VOGONS


Clocks per memory read

Topic actions

First post, by vladstamate

User metadata
Rank Oldbie
Rank
Oldbie

Say I have this instruction:

ADD [SI], AX

How many cycles (CPU that is) should this take on a 8086, 8088, 286 and so on?

According to this it should be 16 cycles (for 808x) + memory access. I am looking for the "+memory access" part. Say I have 200ns memory (typical of an IBM XT machine), how long does it take for each byte to be read? I need to read 2 bytes (at [SI]) and then write 2 bytes (again at [SI]) for a total of 4 bytes transaction. Given the memory timing, is this basically 4 cycles? Or is it 2 in case of 8086 (since 16bit bus)?

I am basically looking at a relationship between memory timing and bus/cpu cycles per byte read. I am looking to extend this formula to 286 and 386 which my emulator supports.

YouTube channel: https://www.youtube.com/channel/UC7HbC_nq8t1S9l7qGYL0mTA
Collection: http://www.digiloguemuseum.com/index.html
Emulator: https://sites.google.com/site/capex86/
Raytracer: https://sites.google.com/site/opaqueraytracer/

Reply 1 of 9, by Jepael

User metadata
Rank Oldbie
Rank
Oldbie

I think you want 8086 family reference manual.
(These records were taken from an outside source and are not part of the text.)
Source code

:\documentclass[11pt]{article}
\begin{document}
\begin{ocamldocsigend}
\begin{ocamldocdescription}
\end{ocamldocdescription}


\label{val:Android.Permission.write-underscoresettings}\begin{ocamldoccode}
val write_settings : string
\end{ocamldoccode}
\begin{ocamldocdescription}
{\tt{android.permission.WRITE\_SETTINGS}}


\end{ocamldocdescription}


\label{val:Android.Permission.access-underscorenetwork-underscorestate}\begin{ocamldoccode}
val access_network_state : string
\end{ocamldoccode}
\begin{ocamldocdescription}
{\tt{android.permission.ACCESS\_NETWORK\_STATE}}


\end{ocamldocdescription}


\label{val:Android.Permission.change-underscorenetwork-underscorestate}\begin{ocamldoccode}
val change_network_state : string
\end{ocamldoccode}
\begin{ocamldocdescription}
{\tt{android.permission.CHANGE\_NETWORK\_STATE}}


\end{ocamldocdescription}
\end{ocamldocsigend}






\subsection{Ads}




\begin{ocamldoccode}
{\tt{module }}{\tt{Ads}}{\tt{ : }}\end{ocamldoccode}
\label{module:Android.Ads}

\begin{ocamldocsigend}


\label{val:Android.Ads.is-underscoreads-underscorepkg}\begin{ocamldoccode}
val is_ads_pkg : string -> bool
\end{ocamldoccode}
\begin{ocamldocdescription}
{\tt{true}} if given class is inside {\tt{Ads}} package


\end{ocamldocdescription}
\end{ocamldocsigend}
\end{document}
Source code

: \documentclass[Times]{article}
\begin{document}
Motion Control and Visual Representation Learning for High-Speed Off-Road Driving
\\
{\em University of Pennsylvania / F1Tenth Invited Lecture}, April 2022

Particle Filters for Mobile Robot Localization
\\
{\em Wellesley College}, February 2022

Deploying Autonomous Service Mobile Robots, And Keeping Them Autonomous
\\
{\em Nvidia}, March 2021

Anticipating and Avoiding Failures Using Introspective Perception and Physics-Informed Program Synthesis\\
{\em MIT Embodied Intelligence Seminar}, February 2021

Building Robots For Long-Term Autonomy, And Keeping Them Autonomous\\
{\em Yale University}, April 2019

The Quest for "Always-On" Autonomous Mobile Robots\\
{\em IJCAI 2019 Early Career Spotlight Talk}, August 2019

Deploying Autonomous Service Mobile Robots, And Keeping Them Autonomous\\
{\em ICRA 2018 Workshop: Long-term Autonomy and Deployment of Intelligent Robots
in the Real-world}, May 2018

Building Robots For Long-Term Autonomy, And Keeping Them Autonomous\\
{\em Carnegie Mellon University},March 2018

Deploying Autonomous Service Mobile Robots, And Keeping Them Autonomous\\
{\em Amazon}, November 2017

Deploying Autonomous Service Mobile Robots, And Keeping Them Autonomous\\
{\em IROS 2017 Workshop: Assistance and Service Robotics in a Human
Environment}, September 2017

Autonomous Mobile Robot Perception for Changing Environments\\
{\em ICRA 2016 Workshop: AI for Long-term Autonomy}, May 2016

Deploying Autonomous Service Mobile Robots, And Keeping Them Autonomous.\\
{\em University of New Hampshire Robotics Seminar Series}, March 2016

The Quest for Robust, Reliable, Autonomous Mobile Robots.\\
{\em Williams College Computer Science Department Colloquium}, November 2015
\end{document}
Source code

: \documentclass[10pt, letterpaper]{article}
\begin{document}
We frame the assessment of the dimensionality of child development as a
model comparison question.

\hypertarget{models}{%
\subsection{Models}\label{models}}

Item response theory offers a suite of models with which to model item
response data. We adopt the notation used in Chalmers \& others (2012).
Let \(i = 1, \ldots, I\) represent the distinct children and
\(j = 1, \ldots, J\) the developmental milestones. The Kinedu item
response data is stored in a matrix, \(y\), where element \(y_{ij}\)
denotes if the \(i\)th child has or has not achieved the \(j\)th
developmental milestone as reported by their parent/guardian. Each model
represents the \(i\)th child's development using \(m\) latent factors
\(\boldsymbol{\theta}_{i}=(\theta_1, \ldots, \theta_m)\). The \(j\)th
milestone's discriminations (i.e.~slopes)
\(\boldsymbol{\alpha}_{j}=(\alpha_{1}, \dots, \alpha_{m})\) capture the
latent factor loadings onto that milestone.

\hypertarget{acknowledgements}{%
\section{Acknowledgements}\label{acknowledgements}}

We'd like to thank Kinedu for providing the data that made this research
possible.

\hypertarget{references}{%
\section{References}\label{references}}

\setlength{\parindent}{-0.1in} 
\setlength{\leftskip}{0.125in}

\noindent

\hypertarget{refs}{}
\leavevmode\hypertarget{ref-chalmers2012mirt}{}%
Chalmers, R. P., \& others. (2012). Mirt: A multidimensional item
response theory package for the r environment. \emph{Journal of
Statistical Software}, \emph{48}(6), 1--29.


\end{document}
Actually the + memory access does not mean actually reading/writing the memory, but calculating the effective address (EA) which memory address to read/write.

So, the
-ADD instruction itself needs 16 cycles to perform the addition
-EA calculation of using [BX] means using index or base only and that takes 5 clock cycles. (Using segment override would +2 cycles more).
-reading source and writing destination means 2 memory transfers. 8086 needs +4 cycles for each 16-bit word transfer at odd address. 8088 needs +4 cycles for each 16-bit word transfer. But I can't determine if using even address with 8086 to access word or 8088 to access a byte is already taken into account in the 16 cycles of ADD.

But, it's only the minimum, and actual amount of cycles taken depends on a lot of factors, like what was executed before it or what is executed after it, because the prefetch queue may be empty or full at some point so it might use bus cycles to fetch data and that could delay the memory reads/writes. Also, who knows what other stuff is happening in the background, like memory refresh cycles or DMA transfers.

Reply 2 of 9, by Scali

User metadata
Rank l33t
Rank
l33t

On an XT (8088 CPU) at 4.77 MHz, every byte takes 4 CPU cycles to read or write. That means *every byte*, so including the bytes for the instruction, and possibly bytes accessed by DMA.
As you probably know, there is a prefetch buffer for instructions, so instructions can be read ahead during 'idle' bus cycles, rather than at the moment the instruction will be executed.
So you should emulate the actual state of the data bus and the prefetch buffer. You can't just solve it on a per-instruction basis, because the same instruction may take longer or shorter, depending on whether it was prefetched, whether there's DMA, and whether there may be additional wait states (eg when you access video memory).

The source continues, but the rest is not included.